Les données recueillies indiquent en outre que la justice réparatrice, fondée sur une approche relationnelle, encourage les délinquant(e)s à assumer la responsabilité de leurs actes et à réparer l’infraction, offrant la possibilité de changements de comportement. Elle contribue à l’autonomisation des victimes en leur donnant l’occasion de s’exprimer, d’être entendues et de participer activement au processus de prise de décisions. Même en ce qui concerne les infractions plus graves et complexes, y compris la violence sexiste, la justice réparatrice a donné de bons résultats.
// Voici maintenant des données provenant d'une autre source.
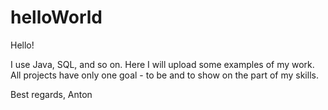 # helloWorld
Hello!

I use Java, SQL, and so on. Here I will upload some examples of my work.
All projects have only one goal - to be and to show on the part of my skills.

Best regards,
Anton
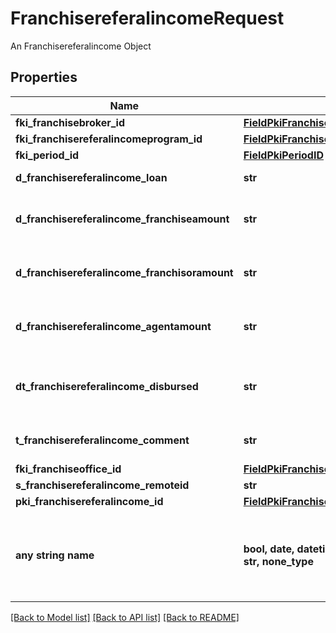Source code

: # FranchisereferalincomeRequest

An Franchisereferalincome Object

## Properties
Name | Type | Description | Notes
------------ | ------------- | ------------- | -------------
**fki_franchisebroker_id** | [**FieldPkiFranchisebrokerID**](FieldPkiFranchisebrokerID.md) |  | 
**fki_franchisereferalincomeprogram_id** | [**FieldPkiFranchisereferalincomeprogramID**](FieldPkiFranchisereferalincomeprogramID.md) |  | 
**fki_period_id** | [**FieldPkiPeriodID**](FieldPkiPeriodID.md) |  | 
**d_franchisereferalincome_loan** | **str** | The loan amount | 
**d_franchisereferalincome_franchiseamount** | **str** | The amount that will be given to the franchise | 
**d_franchisereferalincome_franchisoramount** | **str** | The amount that will be kept by the franchisor | 
**d_franchisereferalincome_agentamount** | **str** | The amount that will be given to the agent | 
**dt_franchisereferalincome_disbursed** | **str** | The date the amounts were disbursed | 
**t_franchisereferalincome_comment** | **str** | Comment about the transaction | 
**fki_franchiseoffice_id** | [**FieldPkiFranchiseofficeID**](FieldPkiFranchiseofficeID.md) |  | 
**s_franchisereferalincome_remoteid** | **str** |  | 
**pki_franchisereferalincome_id** | [**FieldPkiFranchisereferalincomeID**](FieldPkiFranchisereferalincomeID.md) |  | [optional] 
**any string name** | **bool, date, datetime, dict, float, int, list, str, none_type** | any string name can be used but the value must be the correct type | [optional]

[[Back to Model list]](../README.md#documentation-for-models) [[Back to API list]](../README.md#documentation-for-api-endpoints) [[Back to README]](../README.md)


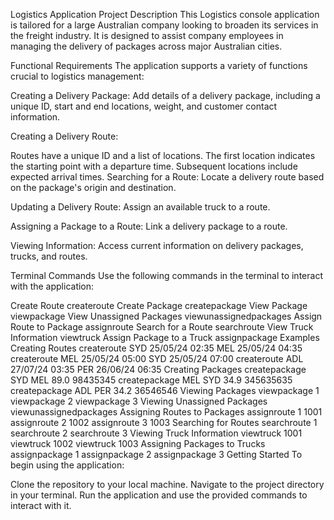 Logistics Application
Project Description
This Logistics console application is tailored for a large Australian company looking to broaden its services in the freight industry. It is designed to assist company employees in managing the delivery of packages across major Australian cities.

Functional Requirements
The application supports a variety of functions crucial to logistics management:

Creating a Delivery Package: Add details of a delivery package, including a unique ID, start and end locations, weight, and customer contact information.

Creating a Delivery Route:

Routes have a unique ID and a list of locations.
The first location indicates the starting point with a departure time.
Subsequent locations include expected arrival times.
Searching for a Route: Locate a delivery route based on the package's origin and destination.

Updating a Delivery Route: Assign an available truck to a route.

Assigning a Package to a Route: Link a delivery package to a route.

Viewing Information: Access current information on delivery packages, trucks, and routes.

Terminal Commands
Use the following commands in the terminal to interact with the application:

Create Route
createroute <StartLocation> <DepartureTime> <EndLocation> <ArrivalTime>
Create Package
createpackage <StartLocation> <EndLocation> <Weight> <CustomerContact>
View Package
viewpackage <PackageID>
View Unassigned Packages
viewunassignedpackages
Assign Route to Package
assignroute <PackageID> <RouteID>
Search for a Route
searchroute <RouteID>
View Truck Information
viewtruck <TruckID>
Assign Package to a Truck
assignpackage <PackageID>
Examples
Creating Routes
createroute SYD 25/05/24 02:35 MEL 25/05/24 04:35
createroute MEL 25/05/24 05:00 SYD 25/05/24 07:00
createroute ADL 27/07/24 03:35 PER 26/06/24 06:35
Creating Packages
createpackage SYD MEL 89.0 98435345
createpackage MEL SYD 34.9 345635635
createpackage ADL PER 34.2 36546546
Viewing Packages
viewpackage 1
viewpackage 2
viewpackage 3
Viewing Unassigned Packages
viewunassignedpackages
Assigning Routes to Packages
assignroute 1 1001
assignroute 2 1002
assignroute 3 1003
Searching for Routes
searchroute 1
searchroute 2
searchroute 3
Viewing Truck Information
viewtruck 1001
viewtruck 1002
viewtruck 1003
Assigning Packages to Trucks
assignpackage 1
assignpackage 2
assignpackage 3
Getting Started
To begin using the application:

Clone the repository to your local machine.
Navigate to the project directory in your terminal.
Run the application and use the provided commands to interact with it.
Comme indiqué plus haut, des études ont montré que la justice réparatrice contribuait à réduire les taux de récidive, ainsi que les coûts liés à la justice pénale (par exemple, Shapland et autres, 2007 ; Shapland et autres, 2008 ; Sherman et Strang, 2007.). Les conclusions de ces études indiquent que la justice réparatrice, si elle est bien administrée, est conforme à l'intérêt public.

 

Législation

Il est important de noter qu’une législation qui prévoit des approches de justice réparatrice n'est pas, à elle seule, suffisante pour assurer une mise en œuvre complète. Les facteurs liés aux dispositions législatives spécifiques, au financement, aux attitudes et à la sensibilisation du public, à la coopération entre les prestataires et à la confiance dans le processus peuvent tous avoir un impact sur la qualité et l'accessibilité des services de justice réparatrice (voir par exemple Laxminarayan, 2014). Il existe par ailleurs des différences philosophiques fondamentales entre une approche réparatrice de la justice et l’éthique dominante de la rétribution. Cependant, de nombreux moyens peuvent permettre de promouvoir un recours plus large à la justice réparatrice dans la vie publique et sociale.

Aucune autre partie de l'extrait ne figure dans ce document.